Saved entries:

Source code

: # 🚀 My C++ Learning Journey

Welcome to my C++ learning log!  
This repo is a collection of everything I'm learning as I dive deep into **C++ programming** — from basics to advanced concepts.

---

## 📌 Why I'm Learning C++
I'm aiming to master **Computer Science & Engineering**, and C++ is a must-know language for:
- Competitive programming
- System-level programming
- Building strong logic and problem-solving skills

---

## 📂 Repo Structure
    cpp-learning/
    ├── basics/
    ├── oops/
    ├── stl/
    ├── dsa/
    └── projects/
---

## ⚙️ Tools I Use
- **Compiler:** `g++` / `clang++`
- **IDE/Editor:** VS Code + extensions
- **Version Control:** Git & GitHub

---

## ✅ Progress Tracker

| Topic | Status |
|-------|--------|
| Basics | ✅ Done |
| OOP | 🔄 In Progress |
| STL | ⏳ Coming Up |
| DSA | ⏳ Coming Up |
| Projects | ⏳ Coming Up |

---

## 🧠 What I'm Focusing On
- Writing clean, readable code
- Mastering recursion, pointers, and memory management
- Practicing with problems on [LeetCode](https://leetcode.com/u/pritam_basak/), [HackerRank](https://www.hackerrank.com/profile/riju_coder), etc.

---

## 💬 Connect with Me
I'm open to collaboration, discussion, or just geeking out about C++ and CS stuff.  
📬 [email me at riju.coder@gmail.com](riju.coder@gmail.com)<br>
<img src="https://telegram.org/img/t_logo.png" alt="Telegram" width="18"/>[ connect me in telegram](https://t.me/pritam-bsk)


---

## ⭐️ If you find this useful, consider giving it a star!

TASK PROMPT. Your answer should be every line above that contains the word "with".

EXERCISE SOLUTION.
- Practicing with problems on [LeetCode](https://leetcode.com/u/pritam_basak/), [HackerRank](https://www.hackerrank.com/profile/riju_coder), etc.
## 💬 Connect with Me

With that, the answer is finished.